As you can see, both machines (but especially 131) are not being able to write out the data (events/out) as fast as dnstap is producing the events/out - highlighted with the red ring. Eventually this results in vector failing to read the dnstap data and the DNS s/w (dnsdist) reporting dropped frames on the dnstap.

However, you can also see nearly all the vector threads are in (S)leep mode, none of them are over 20% busy, and very few of the cores are more than 10% utilised. Also: "Tasks: ...., 0 running" on both servers.

Also NOTE: on RHEL9, in vector top, events/in for dnstap is N/A, this is NOT what you see for timberio/vector:0.39.0-debian which shows a value instead .... maybe the build process for vector on RHEL9 has problems ????

james-stevens commented 2 months ago

CONCLUSION

After extensive testing the conclusion we have come to is that each vector sink has an internal hard-coded event/s limit, which is neither documented nor tuneable and is a limit vector will impose regardless of the capabilities of the underlying hardware it is running on, or sinking to.

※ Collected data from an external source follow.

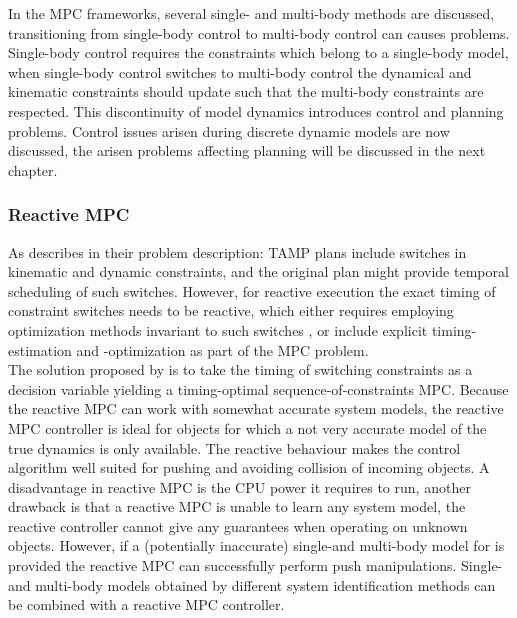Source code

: In the \ac{MPC} frameworks, several single- and multi-body methods are discussed, transitioning from single-body control to multi-body control can causes problems. Single-body control requires the constraints which belong to a single-body model, when single-body control switches to multi-body control the dynamical and kinematic constraints should update such that the multi-body constraints are respected. This discontinuity of model dynamics introduces control and planning problems. Control issues arisen during discrete dynamic models are now discussed, the arisen problems affecting planning will be discussed in the next chapter.\\

\subsubsection*{Reactive \ac{MPC}}
As \cite{toussaint_sequence--constraints_2022} describes in their problem description: \ac{TAMP} plans include switches in kinematic and dynamic constraints, and the original plan might provide temporal scheduling of such switches. However, for reactive execution the exact timing of constraint switches needs to be reactive, which either requires employing optimization methods invariant to such switches \cite{toussaint_differentiable_2019}, \cite{posa_direct_2014} or include explicit timing-estimation and -optimization as part of the \ac{MPC} problem.\\

The solution proposed by \cite{toussaint_sequence--constraints_2022} is to take the timing of switching constraints as a decision variable yielding a timing-optimal sequence-of-constraints \ac{MPC}. Because the reactive \ac{MPC} can work with somewhat accurate system models, the reactive  \ac{MPC} controller is ideal for objects for which a not very accurate model of the true dynamics is only available. The reactive behaviour makes the control algorithm well suited for pushing and avoiding collision of incoming objects. A disadvantage in reactive \ac{MPC} is the CPU power it requires to run, another drawback is that a reactive \ac{MPC} is unable to learn any system model, the reactive controller cannot give any guarantees when operating on unknown objects. However, if a (potentially inaccurate) single-and multi-body model for is provided the reactive \ac{MPC} can successfully perform push manipulations. Single- and multi-body models obtained by different system identification methods can be combined with a reactive \ac{MPC} controller. 

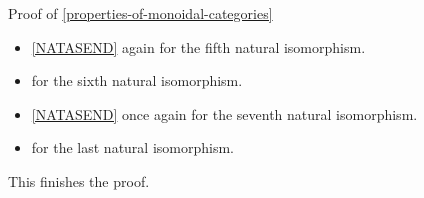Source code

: \begin{Proof}{Proof of \cref{properties-of-monoidal-categories}}
\begin{itemize}
        \item \cref{NATASEND} again for the fifth natural isomorphism.
        \item {} for the sixth natural isomorphism.
        \item \cref{NATASEND} once again for the seventh natural isomorphism.
        \item {} for the last natural isomorphism.
    \end{itemize}
    This finishes the proof.
\end{Proof}
\begin{appendices}

\end{appendices}

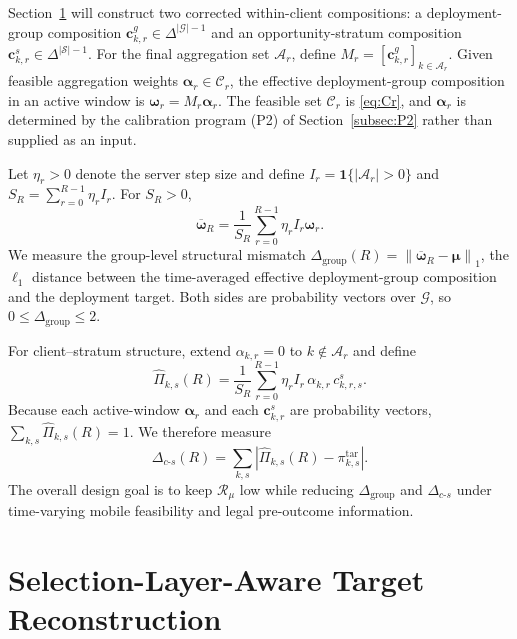\documentclass[letterpaper,journal]{IEEEtran}
\begin{document}
Section~\ref{sec:reconstruction} will construct two corrected within-client
compositions: a deployment-group composition
$\mathbf{c}^{g}_{k,r}\in\Delta^{|\mathcal{G}|-1}$ and an opportunity-stratum
composition $\mathbf{c}^{s}_{k,r}\in\Delta^{|\mathcal{S}|-1}$.  For the final
aggregation set $\mathcal{A}_r$, define
$M_r=[\mathbf{c}^{g}_{k,r}]_{k\in\mathcal{A}_r}$.
Given feasible aggregation weights $\boldsymbol\alpha_r\in\mathcal{C}_r$, the
effective deployment-group composition in an active window is
$\boldsymbol\omega_r=M_r\boldsymbol\alpha_r$.  The feasible set
$\mathcal{C}_r$ is \eqref{eq:Cr}, and $\boldsymbol\alpha_r$ is determined by the
calibration program (P2) of Section~\ref{subsec:P2} rather than supplied as an
input.

Let $\eta_r>0$ denote the server step size and define
$I_r=\mathbf{1}\{|\mathcal{A}_r|>0\}$ and
$S_R=\sum_{r=0}^{R-1}\eta_r I_r$.
For $S_R>0$,
\begin{equation}
    \overline{\boldsymbol\omega}_R
    =
    \frac{1}{S_R}
    \sum_{r=0}^{R-1}
    \eta_r I_r\boldsymbol\omega_r.
    \label{eq:omega_bar}
\end{equation}
We measure the group-level structural mismatch
$\Delta_{\mathrm{group}}(R)=\left\|
\overline{\boldsymbol\omega}_R-\boldsymbol\mu
\right\|_1$,
the $\ell_1$ distance between the time-averaged effective deployment-group
composition and the deployment target.  Both sides are probability vectors
over $\mathcal{G}$, so $0\le\Delta_{\mathrm{group}}\le2$.

For client--stratum structure, extend $\alpha_{k,r}=0$ to
$k\notin\mathcal{A}_r$ and define
\begin{equation}
 \widehat\Pi_{k,s}(R)
 =
 \frac{1}{S_R}
 \sum_{r=0}^{R-1}
 \eta_r I_r\,
 \alpha_{k,r}\,
 c^{s}_{k,r,s}.
 \label{eq:Pi_hat_ks}
\end{equation}
Because each active-window $\boldsymbol\alpha_r$ and each
$\mathbf{c}^{s}_{k,r}$ are probability vectors,
$\sum_{k,s}\widehat\Pi_{k,s}(R)=1$.  We therefore measure
\begin{equation}
 \Delta_{c\text{-}s}(R)
 =
 \sum_{k,s}
 \left|
 \widehat\Pi_{k,s}(R)-\pi^{\mathrm{tar}}_{k,s}
 \right|.
 \label{eq:delta_cs}
\end{equation}
The overall design goal is to keep $\mathcal{R}_{\mu}$ low while
reducing $\Delta_{\mathrm{group}}$ and $\Delta_{c\text{-}s}$ under
time-varying mobile feasibility and legal pre-outcome information.


\section{Selection-Layer-Aware Target Reconstruction}
\label{sec:reconstruction}
\end{document}
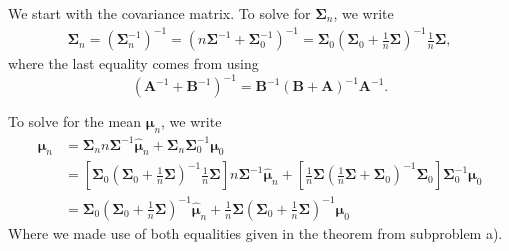\documentclass[12pt, a4paper]{article}
\newcommand{\vect}[1]{\bm{#1}}
\begin{document}
\begin{easylist}[enumerate]
	We start with the covariance matrix. 
	To solve for $\vect{\Sigma}_n$, we write
	\begin{align*}
		\vect{\Sigma}_n = \left(\vect{\Sigma}_n^{-1}\right)^{-1} = \left(  n \vect{\Sigma}^{-1} + \vect{\Sigma}_0^{-1} \right)^{-1} = 
		\vect{\Sigma}_0 \left( \vect{\Sigma}_0 + \frac{1}{n}  \vect{\Sigma} \right)^{-1} \frac{1}{n} \vect{\Sigma},
	\end{align*}
	where the last equality comes from using 
	\begin{equation*}
		\left( \vect{A}^{-1} + \vect{B}^{-1}\right)^{-1} =
		\vect{B}^{-1} \left( \vect{B} + \vect{A} \right)^{-1} \vect{A}^{-1}.
	\end{equation*}
	
	To solve for the mean $\vect{\mu}_n$, we write
	\begin{align*}
		\vect{\mu}_n 
		&= \vect{\Sigma}_n n \vect{\Sigma}^{-1} \hat{\vect{\mu}}_n 
		+
		\vect{\Sigma}_n \vect{\Sigma}^{-1}_0  \vect{\mu}_0
		\\ &=
		\left[ \vect{\Sigma}_0 \left( \vect{\Sigma}_0 + \frac{1}{n}  \vect{\Sigma} \right)^{-1} \frac{1}{n} \vect{\Sigma} \right] n \vect{\Sigma}^{-1} \hat{\vect{\mu}}_n 
		+
		\left[  \frac{1}{n} \vect{\Sigma} \left(  \frac{1}{n}  \vect{\Sigma} + \vect{\Sigma}_0  \right)^{-1}  \vect{\Sigma}_0 \right] \vect{\Sigma}^{-1}_0  \vect{\mu}_0 \\
		& = 
		 \vect{\Sigma}_0 \left( \vect{\Sigma}_0 + \frac{1}{n}  \vect{\Sigma} \right)^{-1}  \hat{\vect{\mu}}_n 
		+
		 \frac{1}{n} \vect{\Sigma} \left( \vect{\Sigma}_0 + \frac{1}{n}  \vect{\Sigma}  \right)^{-1}   \vect{\mu}_0 
	\end{align*}
	Where we made use of both equalities given in the theorem from subproblem a).
\end{easylist}
\end{document}
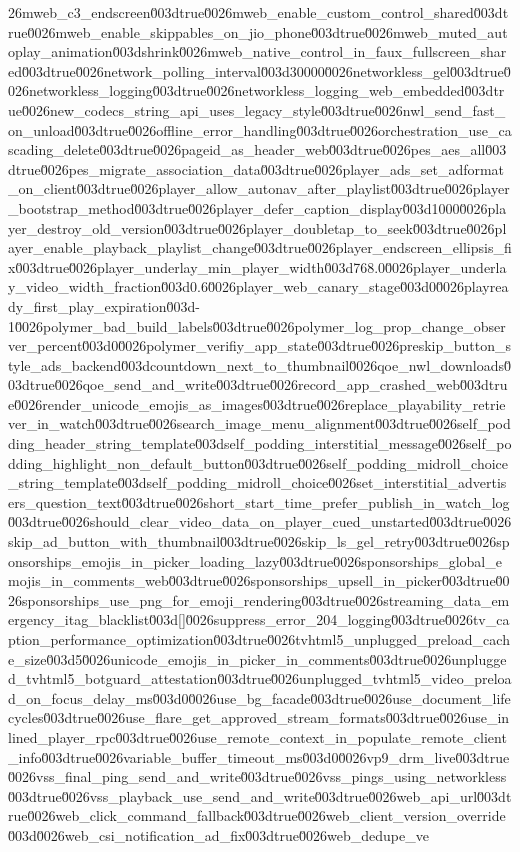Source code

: {26mweb_c3_endscreen\u003dtrue\u0026mweb_enable_custom_control_shared\u003dtrue\u0026mweb_enable_skippables_on_jio_phone\u003dtrue\u0026mweb_muted_autoplay_animation\u003dshrink\u0026mweb_native_control_in_faux_fullscreen_shared\u003dtrue\u0026network_polling_interval\u003d30000\u0026networkless_gel\u003dtrue\u0026networkless_logging\u003dtrue\u0026networkless_logging_web_embedded\u003dtrue\u0026new_codecs_string_api_uses_legacy_style\u003dtrue\u0026nwl_send_fast_on_unload\u003dtrue\u0026offline_error_handling\u003dtrue\u0026orchestration_use_cascading_delete\u003dtrue\u0026pageid_as_header_web\u003dtrue\u0026pes_aes_all\u003dtrue\u0026pes_migrate_association_data\u003dtrue\u0026player_ads_set_adformat_on_client\u003dtrue\u0026player_allow_autonav_after_playlist\u003dtrue\u0026player_bootstrap_method\u003dtrue\u0026player_defer_caption_display\u003d1000\u0026player_destroy_old_version\u003dtrue\u0026player_doubletap_to_seek\u003dtrue\u0026player_enable_playback_playlist_change\u003dtrue\u0026player_endscreen_ellipsis_fix\u003dtrue\u0026player_underlay_min_player_width\u003d768.0\u0026player_underlay_video_width_fraction\u003d0.6\u0026player_web_canary_stage\u003d0\u0026playready_first_play_expiration\u003d-1\u0026polymer_bad_build_labels\u003dtrue\u0026polymer_log_prop_change_observer_percent\u003d0\u0026polymer_verifiy_app_state\u003dtrue\u0026preskip_button_style_ads_backend\u003dcountdown_next_to_thumbnail\u0026qoe_nwl_downloads\u003dtrue\u0026qoe_send_and_write\u003dtrue\u0026record_app_crashed_web\u003dtrue\u0026render_unicode_emojis_as_images\u003dtrue\u0026replace_playability_retriever_in_watch\u003dtrue\u0026search_image_menu_alignment\u003dtrue\u0026self_podding_header_string_template\u003dself_podding_interstitial_message\u0026self_podding_highlight_non_default_button\u003dtrue\u0026self_podding_midroll_choice_string_template\u003dself_podding_midroll_choice\u0026set_interstitial_advertisers_question_text\u003dtrue\u0026short_start_time_prefer_publish_in_watch_log\u003dtrue\u0026should_clear_video_data_on_player_cued_unstarted\u003dtrue\u0026skip_ad_button_with_thumbnail\u003dtrue\u0026skip_ls_gel_retry\u003dtrue\u0026sponsorships_emojis_in_picker_loading_lazy\u003dtrue\u0026sponsorships_global_emojis_in_comments_web\u003dtrue\u0026sponsorships_upsell_in_picker\u003dtrue\u0026sponsorships_use_png_for_emoji_rendering\u003dtrue\u0026streaming_data_emergency_itag_blacklist\u003d[]\u0026suppress_error_204_logging\u003dtrue\u0026tv_caption_performance_optimization\u003dtrue\u0026tvhtml5_unplugged_preload_cache_size\u003d5\u0026unicode_emojis_in_picker_in_comments\u003dtrue\u0026unplugged_tvhtml5_botguard_attestation\u003dtrue\u0026unplugged_tvhtml5_video_preload_on_focus_delay_ms\u003d0\u0026use_bg_facade\u003dtrue\u0026use_document_lifecycles\u003dtrue\u0026use_flare_get_approved_stream_formats\u003dtrue\u0026use_inlined_player_rpc\u003dtrue\u0026use_remote_context_in_populate_remote_client_info\u003dtrue\u0026variable_buffer_timeout_ms\u003d0\u0026vp9_drm_live\u003dtrue\u0026vss_final_ping_send_and_write\u003dtrue\u0026vss_pings_using_networkless\u003dtrue\u0026vss_playback_use_send_and_write\u003dtrue\u0026web_api_url\u003dtrue\u0026web_click_command_fallback\u003dtrue\u0026web_client_version_override\u003d\u0026web_csi_notification_ad_fix\u003dtrue\u0026web_dedupe_ve}

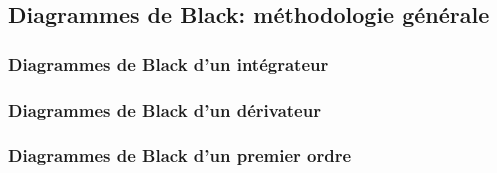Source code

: %    
\newpage
\subsection{Diagrammes de Black: méthodologie générale}

\subsubsection{Diagrammes de Black d'un intégrateur}

\subsubsection{Diagrammes de Black d'un dérivateur}

\subsubsection{Diagrammes de Black d'un premier ordre}

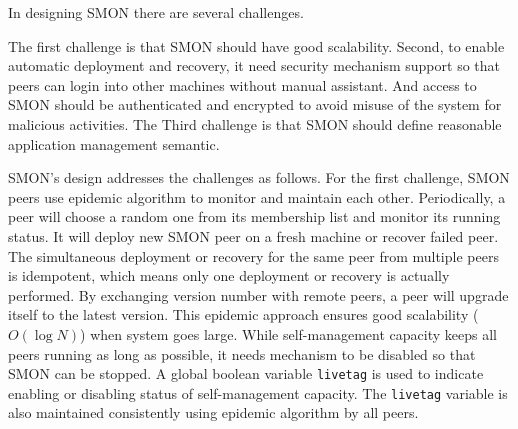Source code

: 


In designing SMON there are several challenges.

The first challenge is that SMON should have good
scalability. Second, to enable automatic deployment and
recovery, it need security mechanism support so that peers
can login into other machines without manual assistant. And
access to SMON should be authenticated and encrypted to
avoid misuse of the system for malicious activities. The
Third challenge is that SMON should define reasonable
application management semantic.

SMON's design addresses the challenges as follows. For the
first challenge, SMON peers use epidemic algorithm to
monitor and maintain each other. Periodically, a peer will
choose a random one from its membership list and monitor its
running status. It will deploy new SMON peer on a fresh
machine or recover failed peer. The simultaneous deployment
or recovery for the same peer from multiple peers is
idempotent, which means only one deployment or recovery is
actually performed. By exchanging version number with remote
peers, a peer will upgrade itself to the latest version.
This epidemic approach ensures good scalability ($O(\log
N)$) when system goes large. While self-management capacity
keeps all peers running as long as possible, it needs
mechanism to be disabled so that SMON can be stopped. A
global boolean variable \texttt{livetag} is used to indicate
enabling or disabling status of self-management capacity. The
\texttt{livetag} variable is also maintained consistently
using epidemic algorithm by all peers.

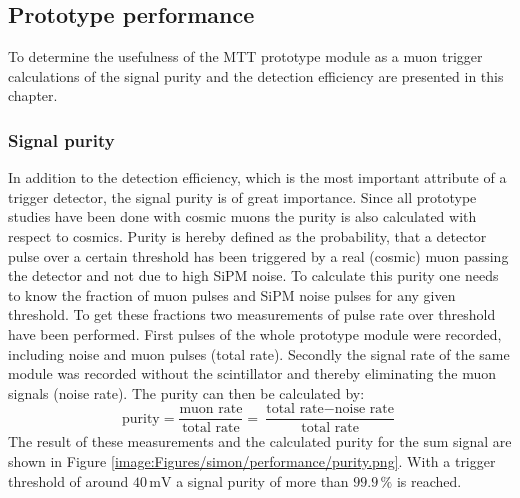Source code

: \subsection{Prototype performance}
\label{section:simon/performance}
To determine the usefulness of the MTT prototype module as a muon trigger calculations of the signal purity and the detection efficiency are presented in this chapter.
\subsubsection{Signal purity}
In addition to the detection efficiency, which is the most important attribute of a trigger detector, the signal purity is of great importance. Since all prototype studies have been done with cosmic muons the purity is also calculated with respect to cosmics. Purity is hereby defined as the probability, that a detector pulse over a certain threshold has been triggered by a real (cosmic) muon passing the detector and not due to high SiPM noise. To calculate this purity one needs to know the fraction of muon pulses and SiPM noise pulses for any given threshold. To get these fractions two measurements of pulse rate over threshold have been performed. First pulses of the whole prototype module were recorded, including noise and muon pulses (total rate). Secondly the signal rate of the same module was recorded without the scintillator and thereby eliminating the muon signals (noise rate). The purity can then be calculated by:
\begin{equation}
 \text{purity} = \frac{\text{muon rate}}{\text{total rate}} = \frac{\text{total rate} - \text{noise rate}}{\text{total rate}}
\end{equation}
The result of these measurements and the calculated purity for the sum signal are shown in Figure \ref{image:Figures/simon/performance/purity.png}. With a trigger threshold of around $40\,\text{mV}$ a signal purity of more than $99.9\,\%$ is reached.
%

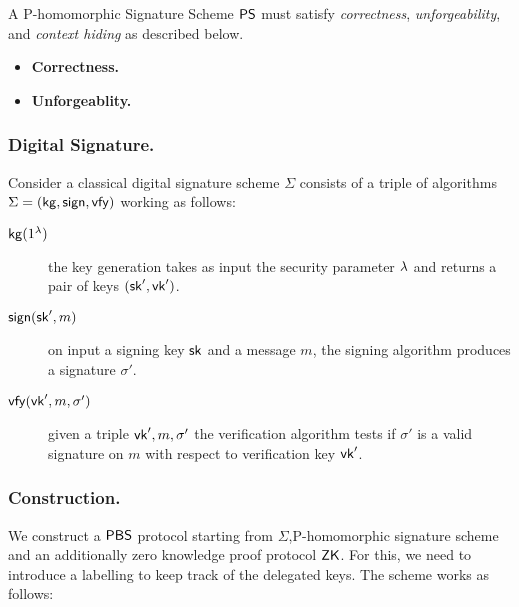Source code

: \documentclass[11pt]{llncs}
\begin{document}
A P-homomorphic Signature Scheme ${\sf PS}$ must satisfy {\em correctness}, {\em unforgeability},  and {\em context hiding}
as described below. 
\begin{itemize}

\item \textbf{Correctness.} 
%



\item \textbf{Unforgeablity.} 
\end{itemize}

\subsubsection{Digital Signature.}
Consider a classical digital signature scheme $\Sigma$ consists of a triple of algorithms  $\Sigma=({\sf kg},{\sf sign},{\sf vfy})$ working as follows:
\begin{description}
  \item[${\sf kg}(1^{\lambda})$] the key generation takes as input the security parameter $\lambda$ and returns a pair of keys $({\sf sk}',{\sf vk}')$.
  \item[${\sf sign}({\sf sk}', m)$] on input a signing key ${\sf sk}$ and a message $m$, the signing algorithm produces 
  a signature $\sigma'$.
  \item[${\sf vfy}({\sf vk}', m, \sigma')$]  given a triple ${\sf vk}',m,\sigma'$ the verification algorithm tests if $\sigma'$ is a valid signature on $m$ with respect to verification key ${\sf vk}'$.
\end{description} 


\subsubsection{Construction.}
We construct a ${\sf PBS}$ protocol starting from $\Sigma$,P-homomorphic signature scheme  and an additionally zero knowledge proof protocol ${\sf ZK}$. For this, we need to introduce a labelling to keep track of the delegated keys. The scheme works as follows:\\
\end{document}
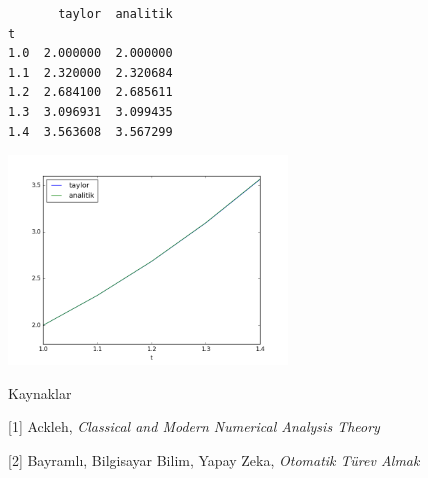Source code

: \documentclass[12pt,fleqn]{article}\usepackage{../../common}
\begin{document}
\begin{verbatim}
       taylor  analitik
t                      
1.0  2.000000  2.000000
1.1  2.320000  2.320684
1.2  2.684100  2.685611
1.3  3.096931  3.099435
1.4  3.563608  3.567299
\end{verbatim}


\includegraphics[width=20em]{2_7.png}


Kaynaklar 

[1] Ackleh, {\em Classical and Modern Numerical Analysis Theory}

[2] Bayramlı, Bilgisayar Bilim, Yapay Zeka, {\em Otomatik Türev Almak}
\end{document}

While it may be that well known public services have published limits on the rate they will accept events, making it useful for vector to impose such limits, not documenting this in vector, or making it visible to the user, still seems unnecessarily overly protective.

This assessment may not be correct, but this is definitely how it behaves.

sink limit (events/s)
blackhole 200K
file/uncompressed 70K
file/compressed 40K

The problem this causes us is that the back-pressure this artificial limit causes is eventually fed back to the input, where the data is simply dropped. This is the normal behaviour for dnstap when the destination will not read the input fast enough. This would be fine, if vector was working as hard/fast as the hardware allowed but, more often than not, it is operating NOWHERE NEAR the limits of our hardware (see above).

RECOMMENDATION

These limits should be both documented & tuneable.

jszwedko commented 2 months ago

Thanks for this investigation @james-stevens

has an internal hard-coded event/s limit, which is neither documented nor tuneable and is a limit vector will impose regardless of the capabilities of the underlying hardware it is running on, or sinking to

Note that there is no explicit rate limiting / throttling happening in sinks. I think what you are stumbling upon is that the sinks you are trying, in particular the file sink, are not as efficiently implemented as it could be. The blackhole sink seems like it should be able to achieve much higher throughput than you are seeing too: there is likely some inefficiencies in that sink too.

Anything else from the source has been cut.